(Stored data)

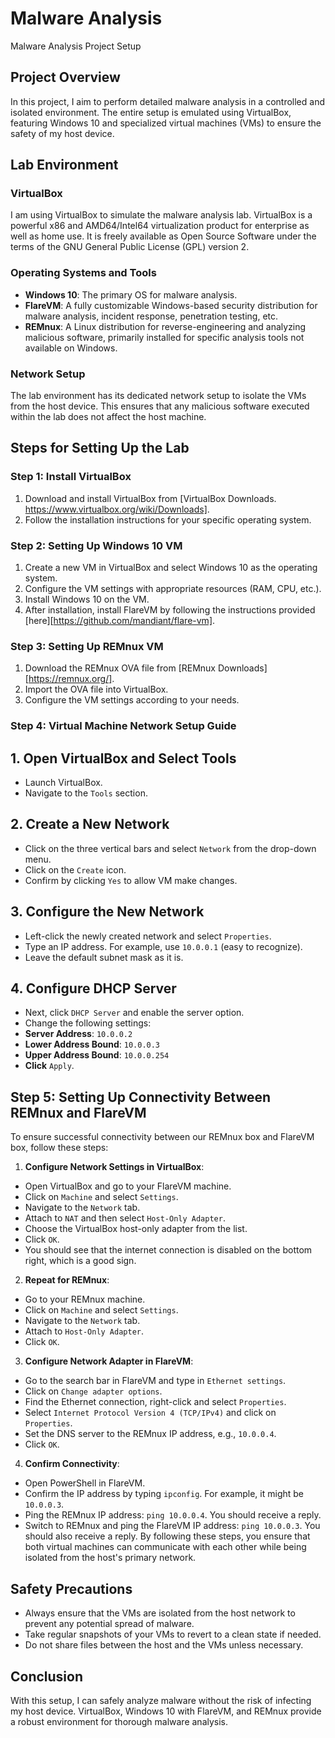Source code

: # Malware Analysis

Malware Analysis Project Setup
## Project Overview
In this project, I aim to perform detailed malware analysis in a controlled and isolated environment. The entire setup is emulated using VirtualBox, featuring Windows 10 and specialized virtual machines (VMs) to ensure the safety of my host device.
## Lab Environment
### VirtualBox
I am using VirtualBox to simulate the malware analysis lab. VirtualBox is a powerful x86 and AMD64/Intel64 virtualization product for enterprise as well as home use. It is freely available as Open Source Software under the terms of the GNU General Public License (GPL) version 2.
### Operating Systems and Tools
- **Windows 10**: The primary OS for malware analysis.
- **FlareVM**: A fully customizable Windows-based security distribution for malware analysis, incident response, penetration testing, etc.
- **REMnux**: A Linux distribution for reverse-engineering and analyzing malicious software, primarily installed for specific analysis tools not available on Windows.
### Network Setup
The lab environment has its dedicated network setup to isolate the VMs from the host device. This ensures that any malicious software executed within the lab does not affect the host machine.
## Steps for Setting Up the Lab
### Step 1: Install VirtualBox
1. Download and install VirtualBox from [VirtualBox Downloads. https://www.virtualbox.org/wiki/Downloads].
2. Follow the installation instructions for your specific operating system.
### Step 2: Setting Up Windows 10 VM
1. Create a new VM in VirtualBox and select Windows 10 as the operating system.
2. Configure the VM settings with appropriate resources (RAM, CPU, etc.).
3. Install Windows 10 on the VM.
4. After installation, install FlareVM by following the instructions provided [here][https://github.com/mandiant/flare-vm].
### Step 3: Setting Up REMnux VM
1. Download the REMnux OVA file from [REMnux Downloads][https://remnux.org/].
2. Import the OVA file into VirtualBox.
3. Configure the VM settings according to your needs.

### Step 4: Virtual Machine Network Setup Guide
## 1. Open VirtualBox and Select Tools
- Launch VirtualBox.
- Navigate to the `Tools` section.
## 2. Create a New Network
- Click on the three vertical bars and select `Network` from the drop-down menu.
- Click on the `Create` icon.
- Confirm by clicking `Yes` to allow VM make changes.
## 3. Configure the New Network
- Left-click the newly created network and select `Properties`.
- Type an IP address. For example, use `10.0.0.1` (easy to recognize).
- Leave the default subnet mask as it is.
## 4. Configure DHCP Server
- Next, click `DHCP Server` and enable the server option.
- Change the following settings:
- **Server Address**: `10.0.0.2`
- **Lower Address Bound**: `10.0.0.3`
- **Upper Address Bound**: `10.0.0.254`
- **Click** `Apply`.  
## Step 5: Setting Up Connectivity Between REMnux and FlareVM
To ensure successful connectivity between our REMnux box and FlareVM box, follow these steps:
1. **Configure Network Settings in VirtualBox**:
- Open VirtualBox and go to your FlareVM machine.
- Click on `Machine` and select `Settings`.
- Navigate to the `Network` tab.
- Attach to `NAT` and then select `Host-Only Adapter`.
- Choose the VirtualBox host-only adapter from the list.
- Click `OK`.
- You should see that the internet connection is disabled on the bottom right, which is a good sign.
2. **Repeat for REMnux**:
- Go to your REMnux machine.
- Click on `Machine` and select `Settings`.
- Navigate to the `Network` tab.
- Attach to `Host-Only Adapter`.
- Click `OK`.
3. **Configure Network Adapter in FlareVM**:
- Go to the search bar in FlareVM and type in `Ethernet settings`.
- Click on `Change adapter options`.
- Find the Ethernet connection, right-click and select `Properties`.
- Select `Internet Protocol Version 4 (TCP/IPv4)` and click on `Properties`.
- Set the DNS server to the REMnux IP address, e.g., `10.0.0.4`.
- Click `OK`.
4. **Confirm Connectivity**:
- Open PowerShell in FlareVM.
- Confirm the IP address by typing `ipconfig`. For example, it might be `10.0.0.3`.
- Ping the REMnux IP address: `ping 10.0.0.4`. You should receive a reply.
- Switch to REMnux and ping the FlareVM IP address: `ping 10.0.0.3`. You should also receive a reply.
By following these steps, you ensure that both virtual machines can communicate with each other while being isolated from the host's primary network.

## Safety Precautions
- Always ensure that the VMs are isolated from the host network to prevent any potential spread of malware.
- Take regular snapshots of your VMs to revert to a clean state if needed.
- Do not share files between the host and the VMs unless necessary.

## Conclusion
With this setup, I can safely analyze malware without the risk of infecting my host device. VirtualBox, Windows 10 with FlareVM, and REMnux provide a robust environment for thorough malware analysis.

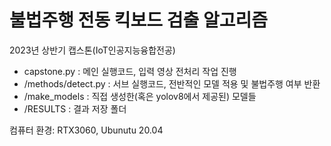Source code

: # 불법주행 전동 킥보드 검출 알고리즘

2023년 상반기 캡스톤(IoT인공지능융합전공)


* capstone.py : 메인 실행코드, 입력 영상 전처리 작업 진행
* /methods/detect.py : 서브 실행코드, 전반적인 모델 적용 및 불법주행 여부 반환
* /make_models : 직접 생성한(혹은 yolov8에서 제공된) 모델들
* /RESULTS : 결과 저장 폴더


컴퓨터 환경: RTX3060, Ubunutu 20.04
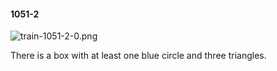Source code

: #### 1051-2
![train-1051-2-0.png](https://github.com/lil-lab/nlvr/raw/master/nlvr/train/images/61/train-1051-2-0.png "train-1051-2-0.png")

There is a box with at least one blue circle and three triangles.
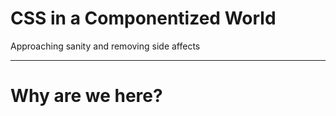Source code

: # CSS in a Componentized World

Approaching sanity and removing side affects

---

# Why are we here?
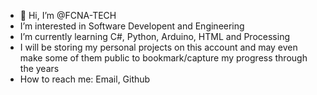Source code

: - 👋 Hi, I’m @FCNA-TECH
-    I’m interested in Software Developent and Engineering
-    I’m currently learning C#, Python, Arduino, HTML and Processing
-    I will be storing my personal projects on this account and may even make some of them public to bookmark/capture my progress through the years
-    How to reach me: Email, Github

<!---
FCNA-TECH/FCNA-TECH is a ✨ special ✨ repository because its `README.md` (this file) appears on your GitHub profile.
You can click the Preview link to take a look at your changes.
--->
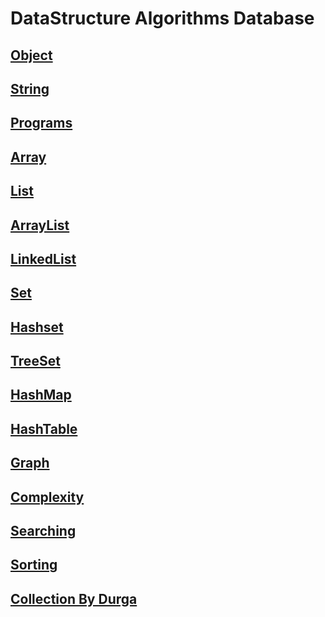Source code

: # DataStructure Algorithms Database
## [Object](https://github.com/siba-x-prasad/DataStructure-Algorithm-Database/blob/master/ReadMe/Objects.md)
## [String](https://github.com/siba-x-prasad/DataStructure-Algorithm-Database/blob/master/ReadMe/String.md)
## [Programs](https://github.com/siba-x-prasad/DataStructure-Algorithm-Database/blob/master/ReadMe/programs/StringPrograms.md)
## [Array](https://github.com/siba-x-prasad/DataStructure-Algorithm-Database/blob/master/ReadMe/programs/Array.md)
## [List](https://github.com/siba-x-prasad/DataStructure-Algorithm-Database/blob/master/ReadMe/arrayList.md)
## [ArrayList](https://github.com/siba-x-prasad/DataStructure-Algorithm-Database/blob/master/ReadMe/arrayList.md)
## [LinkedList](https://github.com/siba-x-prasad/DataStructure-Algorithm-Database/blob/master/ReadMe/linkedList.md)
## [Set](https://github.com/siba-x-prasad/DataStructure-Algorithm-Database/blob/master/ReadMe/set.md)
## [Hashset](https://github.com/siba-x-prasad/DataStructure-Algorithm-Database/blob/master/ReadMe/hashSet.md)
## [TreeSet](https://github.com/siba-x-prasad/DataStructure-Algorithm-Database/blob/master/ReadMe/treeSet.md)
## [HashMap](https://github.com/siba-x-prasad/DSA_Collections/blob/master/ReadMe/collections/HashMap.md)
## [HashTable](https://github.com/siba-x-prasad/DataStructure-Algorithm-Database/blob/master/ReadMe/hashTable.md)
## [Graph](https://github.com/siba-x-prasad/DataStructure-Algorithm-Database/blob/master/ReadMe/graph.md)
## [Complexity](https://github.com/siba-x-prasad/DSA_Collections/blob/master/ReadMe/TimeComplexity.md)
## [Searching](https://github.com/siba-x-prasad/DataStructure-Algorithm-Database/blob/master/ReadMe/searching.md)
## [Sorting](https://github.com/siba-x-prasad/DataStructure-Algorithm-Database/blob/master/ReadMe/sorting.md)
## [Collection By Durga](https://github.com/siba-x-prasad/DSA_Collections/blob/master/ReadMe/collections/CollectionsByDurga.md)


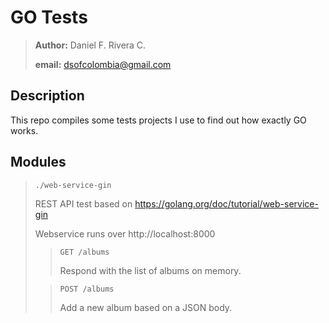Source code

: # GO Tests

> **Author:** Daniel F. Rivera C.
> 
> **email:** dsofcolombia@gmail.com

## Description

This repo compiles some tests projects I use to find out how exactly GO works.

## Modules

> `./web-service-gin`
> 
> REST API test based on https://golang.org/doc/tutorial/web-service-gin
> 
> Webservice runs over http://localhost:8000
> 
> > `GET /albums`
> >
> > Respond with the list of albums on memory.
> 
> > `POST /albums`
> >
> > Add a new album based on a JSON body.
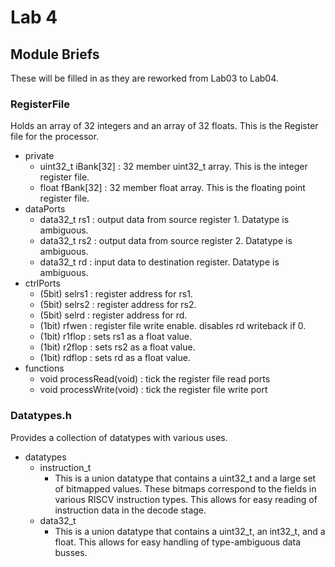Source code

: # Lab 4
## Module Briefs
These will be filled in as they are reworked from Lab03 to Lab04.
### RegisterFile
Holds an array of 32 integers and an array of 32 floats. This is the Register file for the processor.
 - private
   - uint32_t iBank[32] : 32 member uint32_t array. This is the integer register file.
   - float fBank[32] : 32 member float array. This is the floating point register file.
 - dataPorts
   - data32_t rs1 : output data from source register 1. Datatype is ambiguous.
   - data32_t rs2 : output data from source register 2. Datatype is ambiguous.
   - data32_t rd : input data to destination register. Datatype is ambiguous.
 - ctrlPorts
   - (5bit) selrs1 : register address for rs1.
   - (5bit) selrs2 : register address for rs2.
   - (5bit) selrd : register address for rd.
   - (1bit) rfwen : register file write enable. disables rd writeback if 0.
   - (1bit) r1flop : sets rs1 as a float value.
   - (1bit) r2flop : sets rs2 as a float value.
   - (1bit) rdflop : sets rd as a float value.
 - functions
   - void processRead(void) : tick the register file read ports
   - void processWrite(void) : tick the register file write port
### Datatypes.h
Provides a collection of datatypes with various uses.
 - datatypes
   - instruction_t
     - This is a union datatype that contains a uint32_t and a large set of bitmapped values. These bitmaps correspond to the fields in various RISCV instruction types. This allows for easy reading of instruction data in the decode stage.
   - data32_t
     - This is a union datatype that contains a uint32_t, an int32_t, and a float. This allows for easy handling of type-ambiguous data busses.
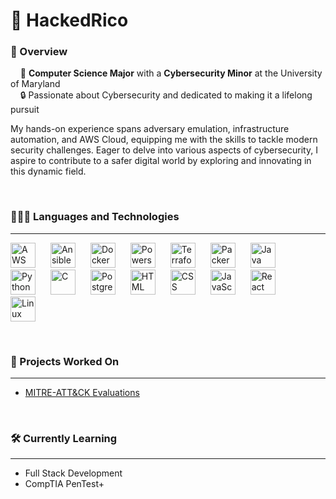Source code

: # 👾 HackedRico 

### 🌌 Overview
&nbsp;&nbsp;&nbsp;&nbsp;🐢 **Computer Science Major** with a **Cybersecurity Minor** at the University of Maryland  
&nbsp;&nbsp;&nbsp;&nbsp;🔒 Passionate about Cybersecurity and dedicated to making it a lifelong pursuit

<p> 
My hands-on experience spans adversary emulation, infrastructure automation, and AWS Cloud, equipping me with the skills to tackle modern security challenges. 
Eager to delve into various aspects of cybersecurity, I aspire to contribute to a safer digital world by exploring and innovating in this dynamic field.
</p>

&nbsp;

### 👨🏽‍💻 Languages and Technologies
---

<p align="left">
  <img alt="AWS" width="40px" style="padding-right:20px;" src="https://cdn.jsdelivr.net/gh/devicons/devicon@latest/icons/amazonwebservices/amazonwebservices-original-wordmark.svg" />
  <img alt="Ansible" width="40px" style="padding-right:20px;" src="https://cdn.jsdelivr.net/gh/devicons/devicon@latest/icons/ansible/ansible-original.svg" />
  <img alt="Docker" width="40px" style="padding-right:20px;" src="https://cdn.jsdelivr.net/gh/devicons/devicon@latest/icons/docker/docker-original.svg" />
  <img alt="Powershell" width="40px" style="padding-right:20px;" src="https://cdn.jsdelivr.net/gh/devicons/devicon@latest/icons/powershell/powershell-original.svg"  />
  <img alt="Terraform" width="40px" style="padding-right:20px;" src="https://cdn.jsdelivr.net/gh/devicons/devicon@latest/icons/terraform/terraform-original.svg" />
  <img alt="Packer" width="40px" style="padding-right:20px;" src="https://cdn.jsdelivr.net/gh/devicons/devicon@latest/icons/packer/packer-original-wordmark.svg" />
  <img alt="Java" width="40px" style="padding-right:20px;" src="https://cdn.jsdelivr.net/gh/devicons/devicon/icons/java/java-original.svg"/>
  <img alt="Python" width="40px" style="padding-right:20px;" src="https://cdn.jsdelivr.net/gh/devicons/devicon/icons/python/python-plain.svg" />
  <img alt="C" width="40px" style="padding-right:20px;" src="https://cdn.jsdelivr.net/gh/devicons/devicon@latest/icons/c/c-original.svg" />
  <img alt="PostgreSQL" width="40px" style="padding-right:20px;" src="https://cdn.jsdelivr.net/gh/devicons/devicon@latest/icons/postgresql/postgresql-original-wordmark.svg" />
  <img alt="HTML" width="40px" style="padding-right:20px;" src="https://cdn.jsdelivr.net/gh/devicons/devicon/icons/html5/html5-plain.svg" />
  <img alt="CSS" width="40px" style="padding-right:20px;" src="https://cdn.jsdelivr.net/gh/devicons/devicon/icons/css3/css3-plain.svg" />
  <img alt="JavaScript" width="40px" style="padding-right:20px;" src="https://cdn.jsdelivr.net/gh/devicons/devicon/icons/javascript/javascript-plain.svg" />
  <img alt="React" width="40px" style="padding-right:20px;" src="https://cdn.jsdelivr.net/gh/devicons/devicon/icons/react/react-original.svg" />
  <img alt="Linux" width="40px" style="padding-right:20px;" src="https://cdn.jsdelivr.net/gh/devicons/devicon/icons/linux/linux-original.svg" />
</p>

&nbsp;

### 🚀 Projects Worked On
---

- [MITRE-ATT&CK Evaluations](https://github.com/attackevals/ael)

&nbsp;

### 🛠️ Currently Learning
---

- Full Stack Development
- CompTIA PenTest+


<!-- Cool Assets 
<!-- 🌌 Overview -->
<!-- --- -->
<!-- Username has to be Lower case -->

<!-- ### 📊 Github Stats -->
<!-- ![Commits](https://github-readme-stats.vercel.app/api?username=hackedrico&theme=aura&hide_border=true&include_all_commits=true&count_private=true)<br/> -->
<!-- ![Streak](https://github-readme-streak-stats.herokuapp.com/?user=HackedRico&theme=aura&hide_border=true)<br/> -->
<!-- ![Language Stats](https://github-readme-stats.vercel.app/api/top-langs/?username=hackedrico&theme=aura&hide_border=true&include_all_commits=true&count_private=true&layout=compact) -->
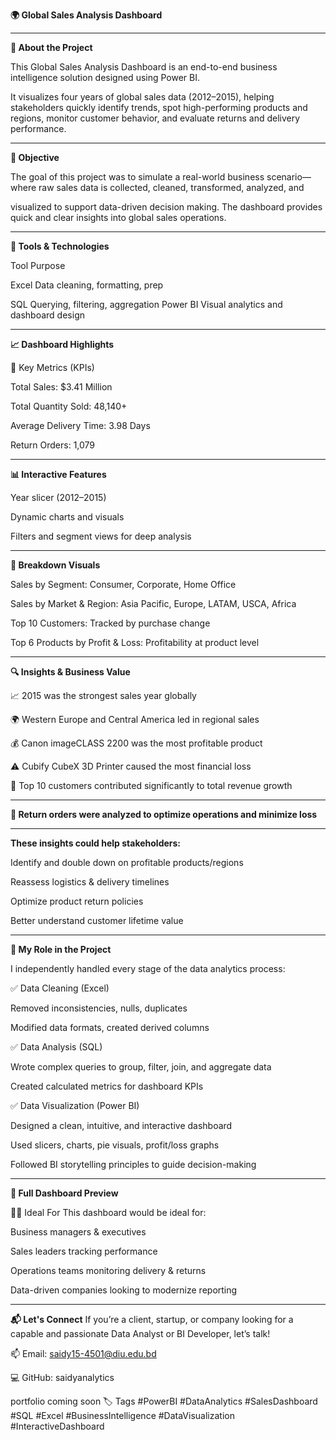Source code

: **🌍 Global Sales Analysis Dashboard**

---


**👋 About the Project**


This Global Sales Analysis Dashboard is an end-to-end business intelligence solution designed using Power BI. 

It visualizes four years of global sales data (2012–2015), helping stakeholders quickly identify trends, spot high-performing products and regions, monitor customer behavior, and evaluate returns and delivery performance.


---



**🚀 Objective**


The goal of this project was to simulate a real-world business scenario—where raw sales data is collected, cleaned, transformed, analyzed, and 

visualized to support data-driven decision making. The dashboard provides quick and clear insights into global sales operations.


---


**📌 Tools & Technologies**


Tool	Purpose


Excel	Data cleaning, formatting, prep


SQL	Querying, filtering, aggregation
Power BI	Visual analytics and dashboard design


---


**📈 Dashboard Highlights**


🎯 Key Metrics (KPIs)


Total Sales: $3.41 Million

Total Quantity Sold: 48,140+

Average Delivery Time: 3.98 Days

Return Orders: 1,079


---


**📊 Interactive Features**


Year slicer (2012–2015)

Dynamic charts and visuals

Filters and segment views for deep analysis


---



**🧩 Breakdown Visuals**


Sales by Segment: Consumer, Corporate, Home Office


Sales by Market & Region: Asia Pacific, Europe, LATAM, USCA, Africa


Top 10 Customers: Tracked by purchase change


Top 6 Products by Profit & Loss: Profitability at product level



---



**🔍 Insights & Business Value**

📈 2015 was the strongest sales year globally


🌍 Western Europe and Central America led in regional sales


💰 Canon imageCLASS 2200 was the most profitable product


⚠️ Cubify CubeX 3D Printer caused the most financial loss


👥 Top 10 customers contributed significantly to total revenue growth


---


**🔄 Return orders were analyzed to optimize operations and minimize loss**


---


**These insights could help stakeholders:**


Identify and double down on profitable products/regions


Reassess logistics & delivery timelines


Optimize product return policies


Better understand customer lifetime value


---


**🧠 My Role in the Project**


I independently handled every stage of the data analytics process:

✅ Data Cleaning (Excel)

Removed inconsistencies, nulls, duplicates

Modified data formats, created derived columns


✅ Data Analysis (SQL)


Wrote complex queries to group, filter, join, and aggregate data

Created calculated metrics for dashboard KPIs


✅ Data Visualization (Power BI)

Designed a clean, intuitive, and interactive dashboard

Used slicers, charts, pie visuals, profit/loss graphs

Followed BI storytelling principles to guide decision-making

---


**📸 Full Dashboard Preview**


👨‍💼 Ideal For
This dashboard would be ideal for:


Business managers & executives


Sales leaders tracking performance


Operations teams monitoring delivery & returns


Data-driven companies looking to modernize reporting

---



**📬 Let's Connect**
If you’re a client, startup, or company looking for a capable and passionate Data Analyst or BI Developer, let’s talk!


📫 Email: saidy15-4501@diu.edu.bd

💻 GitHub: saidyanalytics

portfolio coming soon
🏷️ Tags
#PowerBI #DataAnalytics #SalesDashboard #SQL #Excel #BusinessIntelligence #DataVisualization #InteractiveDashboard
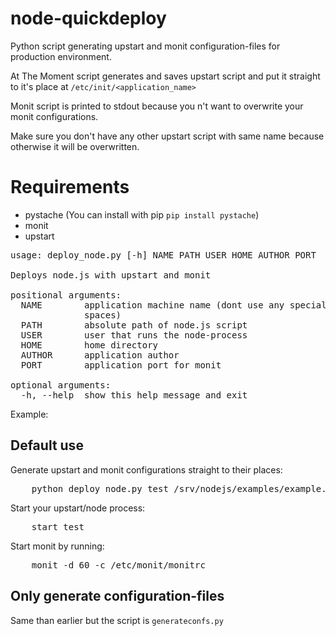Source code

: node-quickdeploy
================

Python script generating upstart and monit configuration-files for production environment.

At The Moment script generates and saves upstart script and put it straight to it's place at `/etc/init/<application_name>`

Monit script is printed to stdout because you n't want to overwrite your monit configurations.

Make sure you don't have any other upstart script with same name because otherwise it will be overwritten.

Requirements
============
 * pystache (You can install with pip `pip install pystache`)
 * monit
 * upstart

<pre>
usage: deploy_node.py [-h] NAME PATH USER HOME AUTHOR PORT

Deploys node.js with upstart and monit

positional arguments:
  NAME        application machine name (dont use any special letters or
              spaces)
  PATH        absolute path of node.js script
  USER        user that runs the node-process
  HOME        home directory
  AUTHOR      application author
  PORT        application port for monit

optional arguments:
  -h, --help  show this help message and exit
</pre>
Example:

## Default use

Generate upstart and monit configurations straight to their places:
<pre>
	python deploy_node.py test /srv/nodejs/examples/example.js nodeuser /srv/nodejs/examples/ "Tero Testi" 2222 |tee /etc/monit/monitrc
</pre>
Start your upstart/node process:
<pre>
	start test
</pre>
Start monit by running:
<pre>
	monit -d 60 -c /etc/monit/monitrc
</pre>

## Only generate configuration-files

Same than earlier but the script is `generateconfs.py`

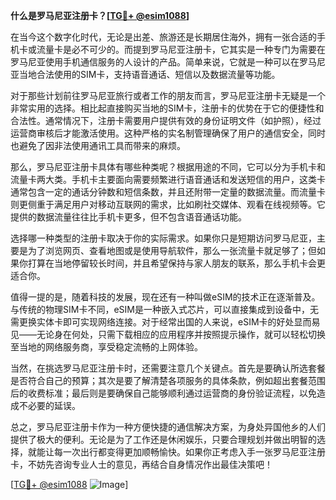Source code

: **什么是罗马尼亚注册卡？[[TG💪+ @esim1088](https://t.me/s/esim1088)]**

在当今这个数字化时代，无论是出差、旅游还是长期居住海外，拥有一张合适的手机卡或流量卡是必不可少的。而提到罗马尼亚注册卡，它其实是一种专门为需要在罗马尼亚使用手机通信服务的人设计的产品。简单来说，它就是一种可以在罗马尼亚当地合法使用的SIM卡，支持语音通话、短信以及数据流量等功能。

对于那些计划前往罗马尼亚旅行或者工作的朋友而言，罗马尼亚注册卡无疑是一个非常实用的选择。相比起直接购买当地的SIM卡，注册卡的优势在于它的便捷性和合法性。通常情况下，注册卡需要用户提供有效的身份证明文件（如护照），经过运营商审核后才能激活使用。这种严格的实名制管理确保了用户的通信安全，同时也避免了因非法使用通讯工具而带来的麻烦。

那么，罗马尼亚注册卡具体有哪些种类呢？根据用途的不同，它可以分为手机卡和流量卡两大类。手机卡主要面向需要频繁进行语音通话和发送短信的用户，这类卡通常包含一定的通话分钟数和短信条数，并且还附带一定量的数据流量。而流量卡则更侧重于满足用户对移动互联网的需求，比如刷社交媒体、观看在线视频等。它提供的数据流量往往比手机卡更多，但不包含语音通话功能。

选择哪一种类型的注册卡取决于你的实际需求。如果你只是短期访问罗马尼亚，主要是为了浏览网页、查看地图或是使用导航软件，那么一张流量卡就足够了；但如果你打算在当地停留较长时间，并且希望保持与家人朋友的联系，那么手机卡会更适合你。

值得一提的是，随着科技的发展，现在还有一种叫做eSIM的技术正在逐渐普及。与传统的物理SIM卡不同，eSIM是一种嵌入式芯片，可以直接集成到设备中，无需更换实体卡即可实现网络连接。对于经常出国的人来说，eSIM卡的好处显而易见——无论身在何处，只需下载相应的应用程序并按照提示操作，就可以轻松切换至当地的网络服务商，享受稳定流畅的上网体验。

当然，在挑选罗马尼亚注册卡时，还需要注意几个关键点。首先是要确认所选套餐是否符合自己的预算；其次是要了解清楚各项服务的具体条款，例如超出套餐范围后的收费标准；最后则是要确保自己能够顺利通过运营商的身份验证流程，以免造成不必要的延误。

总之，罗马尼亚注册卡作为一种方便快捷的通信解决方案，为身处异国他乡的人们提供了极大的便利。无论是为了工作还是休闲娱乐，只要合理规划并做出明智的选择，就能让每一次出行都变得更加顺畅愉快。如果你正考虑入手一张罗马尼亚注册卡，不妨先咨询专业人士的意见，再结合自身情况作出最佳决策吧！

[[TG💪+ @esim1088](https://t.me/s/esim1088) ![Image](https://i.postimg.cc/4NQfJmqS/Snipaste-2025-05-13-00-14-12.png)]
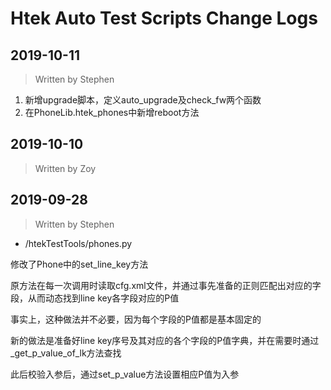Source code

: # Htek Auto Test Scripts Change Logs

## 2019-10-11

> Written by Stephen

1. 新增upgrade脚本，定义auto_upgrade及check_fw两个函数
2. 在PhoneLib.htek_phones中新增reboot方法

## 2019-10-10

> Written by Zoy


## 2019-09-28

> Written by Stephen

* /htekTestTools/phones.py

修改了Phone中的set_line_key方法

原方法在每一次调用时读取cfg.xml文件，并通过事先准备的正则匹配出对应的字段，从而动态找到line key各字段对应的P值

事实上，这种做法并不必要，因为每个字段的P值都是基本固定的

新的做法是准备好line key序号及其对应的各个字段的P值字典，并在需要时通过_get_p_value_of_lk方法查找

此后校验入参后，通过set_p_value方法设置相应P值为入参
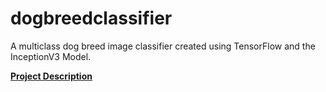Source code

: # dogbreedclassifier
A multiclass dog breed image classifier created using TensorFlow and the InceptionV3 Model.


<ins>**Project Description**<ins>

(WHAT TO PRODUCE) For this task, write out exactly the lines of the entries above, starting at the line with "Total Quantity Sold: 48,140+" and ending at the line with "Top 10 Customers: Tracked by purchase change", both included, and no others.

(EXERCISE ANSWER)
Total Quantity Sold: 48,140+

Average Delivery Time: 3.98 Days

Return Orders: 1,079


---


**📊 Interactive Features**


Year slicer (2012–2015)

Dynamic charts and visuals

Filters and segment views for deep analysis


---



**🧩 Breakdown Visuals**


Sales by Segment: Consumer, Corporate, Home Office


Sales by Market & Region: Asia Pacific, Europe, LATAM, USCA, Africa


Top 10 Customers: Tracked by purchase change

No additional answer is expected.